En küçük büyük, yani abi ile; mum ışığından ve ellerin duvara düşen gölgesinden yararlanılarak oynanan Ali Baba'nın çiftliğinden hayvan manzaraları oyunu.
Ortanca büyük, anne ile;  Al bu dolu şişeyle boş şişeyi, al bir de üstlerine huni, dök suyu bir birine bir diğerinecilik oyunu. 
(Anne evin tek küçüğü ile bolca vakit geçirmenin verdiği deneyimle, bu dünyanın en anlamsız oyununun ona manyakçasına zevk verdiğini keşfetmiştir çoktan)
Sonuçta her seferinde oyuna çıkan ve elektriklerin geri gelip tüm o büyüyü bozacağı ana kadar hevesle peşinden koşulan tüm bu zevklerin içinde bir tanesi vardı ki, tadı elektrikler gelse dahi bozulamadığından bir başka değerliydi:

Büyükler Kulübünün asbaşkanı babaanne ile Masal anlatayım mı sanacılık.
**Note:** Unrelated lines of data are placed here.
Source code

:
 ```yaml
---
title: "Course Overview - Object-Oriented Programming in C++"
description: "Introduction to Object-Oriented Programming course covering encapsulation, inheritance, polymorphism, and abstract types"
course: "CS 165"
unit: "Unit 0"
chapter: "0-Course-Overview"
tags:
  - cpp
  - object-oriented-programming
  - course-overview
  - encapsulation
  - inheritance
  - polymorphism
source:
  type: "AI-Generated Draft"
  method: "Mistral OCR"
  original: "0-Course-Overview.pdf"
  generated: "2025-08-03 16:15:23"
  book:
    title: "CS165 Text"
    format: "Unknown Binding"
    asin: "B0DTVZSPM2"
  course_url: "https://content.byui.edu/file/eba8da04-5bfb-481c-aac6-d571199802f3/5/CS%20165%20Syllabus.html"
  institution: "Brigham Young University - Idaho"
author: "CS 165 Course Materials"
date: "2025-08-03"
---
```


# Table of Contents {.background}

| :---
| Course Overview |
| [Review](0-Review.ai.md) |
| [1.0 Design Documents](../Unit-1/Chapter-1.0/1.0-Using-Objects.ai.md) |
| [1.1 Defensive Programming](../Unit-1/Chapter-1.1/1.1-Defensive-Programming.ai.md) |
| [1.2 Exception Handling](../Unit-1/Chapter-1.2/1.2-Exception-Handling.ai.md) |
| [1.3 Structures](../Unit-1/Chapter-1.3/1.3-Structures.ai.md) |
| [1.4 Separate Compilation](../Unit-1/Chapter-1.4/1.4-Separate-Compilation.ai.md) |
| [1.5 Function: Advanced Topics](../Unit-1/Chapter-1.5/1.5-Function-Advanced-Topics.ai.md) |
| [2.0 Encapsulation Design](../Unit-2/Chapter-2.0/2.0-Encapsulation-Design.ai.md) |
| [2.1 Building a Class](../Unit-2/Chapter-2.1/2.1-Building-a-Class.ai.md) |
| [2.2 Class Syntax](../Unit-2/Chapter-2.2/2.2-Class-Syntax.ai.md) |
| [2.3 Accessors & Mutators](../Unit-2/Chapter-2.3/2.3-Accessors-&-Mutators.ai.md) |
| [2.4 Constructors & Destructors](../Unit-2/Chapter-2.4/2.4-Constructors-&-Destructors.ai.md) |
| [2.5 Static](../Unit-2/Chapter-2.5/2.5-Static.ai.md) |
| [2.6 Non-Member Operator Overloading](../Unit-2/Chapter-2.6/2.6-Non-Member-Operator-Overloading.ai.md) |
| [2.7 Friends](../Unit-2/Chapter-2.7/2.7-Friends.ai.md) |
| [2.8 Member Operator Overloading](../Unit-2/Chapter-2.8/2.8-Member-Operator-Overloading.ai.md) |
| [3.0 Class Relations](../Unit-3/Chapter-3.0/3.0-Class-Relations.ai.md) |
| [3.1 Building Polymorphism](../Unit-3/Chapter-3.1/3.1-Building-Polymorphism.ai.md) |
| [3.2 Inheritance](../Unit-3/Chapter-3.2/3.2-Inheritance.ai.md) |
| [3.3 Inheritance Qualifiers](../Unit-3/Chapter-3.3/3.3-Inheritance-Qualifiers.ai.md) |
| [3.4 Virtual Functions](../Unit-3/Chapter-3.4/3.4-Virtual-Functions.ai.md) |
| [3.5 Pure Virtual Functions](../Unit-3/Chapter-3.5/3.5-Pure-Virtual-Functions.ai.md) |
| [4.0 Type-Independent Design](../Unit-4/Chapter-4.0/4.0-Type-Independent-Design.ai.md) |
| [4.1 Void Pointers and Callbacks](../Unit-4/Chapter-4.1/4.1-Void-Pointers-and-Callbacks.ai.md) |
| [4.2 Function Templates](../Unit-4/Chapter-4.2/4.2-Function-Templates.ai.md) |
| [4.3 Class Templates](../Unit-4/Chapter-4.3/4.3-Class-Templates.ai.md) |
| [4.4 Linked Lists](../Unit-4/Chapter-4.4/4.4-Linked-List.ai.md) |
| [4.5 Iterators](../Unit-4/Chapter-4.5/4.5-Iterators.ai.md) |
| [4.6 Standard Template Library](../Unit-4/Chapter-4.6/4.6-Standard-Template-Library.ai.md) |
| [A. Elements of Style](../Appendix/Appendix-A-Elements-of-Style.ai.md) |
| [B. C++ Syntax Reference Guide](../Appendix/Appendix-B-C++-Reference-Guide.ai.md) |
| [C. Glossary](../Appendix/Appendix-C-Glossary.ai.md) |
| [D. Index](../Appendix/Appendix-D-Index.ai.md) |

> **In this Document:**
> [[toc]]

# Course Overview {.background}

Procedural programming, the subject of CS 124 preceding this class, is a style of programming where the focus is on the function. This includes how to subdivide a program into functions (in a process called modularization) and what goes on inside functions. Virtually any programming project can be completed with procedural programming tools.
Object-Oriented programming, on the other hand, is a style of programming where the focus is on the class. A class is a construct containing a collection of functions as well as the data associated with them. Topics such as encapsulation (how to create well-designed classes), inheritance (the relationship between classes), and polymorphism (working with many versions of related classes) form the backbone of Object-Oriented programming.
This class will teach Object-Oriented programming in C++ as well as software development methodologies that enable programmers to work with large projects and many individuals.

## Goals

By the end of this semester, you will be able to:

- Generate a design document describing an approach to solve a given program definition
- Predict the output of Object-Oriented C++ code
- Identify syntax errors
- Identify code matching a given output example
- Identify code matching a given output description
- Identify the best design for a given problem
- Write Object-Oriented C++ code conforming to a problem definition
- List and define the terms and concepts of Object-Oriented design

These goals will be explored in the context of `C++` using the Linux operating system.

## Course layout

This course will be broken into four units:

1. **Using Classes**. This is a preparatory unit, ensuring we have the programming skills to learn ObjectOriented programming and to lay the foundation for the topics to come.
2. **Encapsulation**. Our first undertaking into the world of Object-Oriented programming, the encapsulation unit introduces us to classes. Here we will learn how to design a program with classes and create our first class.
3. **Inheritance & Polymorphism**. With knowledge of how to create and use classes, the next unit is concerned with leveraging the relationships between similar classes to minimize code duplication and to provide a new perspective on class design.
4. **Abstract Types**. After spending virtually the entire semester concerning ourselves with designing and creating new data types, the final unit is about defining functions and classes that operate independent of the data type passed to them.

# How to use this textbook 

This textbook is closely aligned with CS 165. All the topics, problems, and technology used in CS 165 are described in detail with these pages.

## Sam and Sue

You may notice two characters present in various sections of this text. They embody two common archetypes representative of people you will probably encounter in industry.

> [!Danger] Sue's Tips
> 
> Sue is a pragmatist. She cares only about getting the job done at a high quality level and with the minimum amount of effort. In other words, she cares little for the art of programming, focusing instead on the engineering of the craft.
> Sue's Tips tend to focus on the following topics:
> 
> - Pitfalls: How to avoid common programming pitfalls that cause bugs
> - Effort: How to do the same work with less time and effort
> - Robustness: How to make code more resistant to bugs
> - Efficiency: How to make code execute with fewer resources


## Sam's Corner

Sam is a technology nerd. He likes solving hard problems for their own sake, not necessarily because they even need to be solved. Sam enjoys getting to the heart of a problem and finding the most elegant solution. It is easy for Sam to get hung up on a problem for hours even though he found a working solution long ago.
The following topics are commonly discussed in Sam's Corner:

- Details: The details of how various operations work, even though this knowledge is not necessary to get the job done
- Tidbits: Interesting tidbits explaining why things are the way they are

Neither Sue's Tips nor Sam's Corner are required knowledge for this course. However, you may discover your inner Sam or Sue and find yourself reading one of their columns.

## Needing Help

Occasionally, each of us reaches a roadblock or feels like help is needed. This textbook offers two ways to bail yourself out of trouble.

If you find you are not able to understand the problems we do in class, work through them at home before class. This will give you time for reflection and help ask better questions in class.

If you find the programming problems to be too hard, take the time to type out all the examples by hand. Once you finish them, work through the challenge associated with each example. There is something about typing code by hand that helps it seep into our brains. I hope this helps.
O anların tadı, elektriklerin gelip kendini hatırlatmasıyla bile bozulamazdı; zira o titrek mum ışığında öyle bir dünya kuruluverirdi ki gözümün önünde, ne gücünü geri kazanan florasan lamba, ne sahip olduğu birkaç kanalı anlamsız bir gururla yeniden bağırtmaya başlayan televizyon bozabilirdi bu caanım rüyayı.

Hayalperest bir çocuk olmanın bir takım yararları ve de zararları var. Şöyle ki, eğer hayal dünyası renkli bir çocuk iseniz, iki çomak üç taşla oyun kurma yeteneğiniz sayesinde günlerinizi bir an bile sıkılmadan geçirmeniz mümkündür
 Gelin görün ki bu iki çomak üç taşı oyuncak olarak görme kabiliyetiniz bazen onların aslında ‘sadece taş ve çomak’ olduğu gerçeğinizi kabullenmenizi zorlaştırabilir.
Hele bir de hem gereğinden fazla hayalci, üstüne bir de dünyanızı anlattığı hikayelerle, masallarla süsleyen bir babanneye sahip iseniz, yankıları ilerleyen yaşlarınıza kadar sürecektir.
Üstelik öyle ufak tefek, ruhunuzun bir köşesine tıkıştırıp kurtulabileceğiniz bir huy da değildir bu hayalperestlik.
Yemek masasının altında kendi sarayını kurmuş bir kraliçe iseniz çocukluğunuzda, ileriki yıllarda bir türlü maaşınızı vaktinde ödemeyen iş yerinde ‘ben zaten sadece bu işi sevdiğim için çalışıyorum ki’ diyerek dolaşmanız da mümkündür.
Ama ola ki bu yeteneği bir şekilde kullanmayı başardıysanız, büyük ihtimal sanatla, özellikle de edebiyatla seviyeli bir ilişki yaşayacağınız kesin gibidir. 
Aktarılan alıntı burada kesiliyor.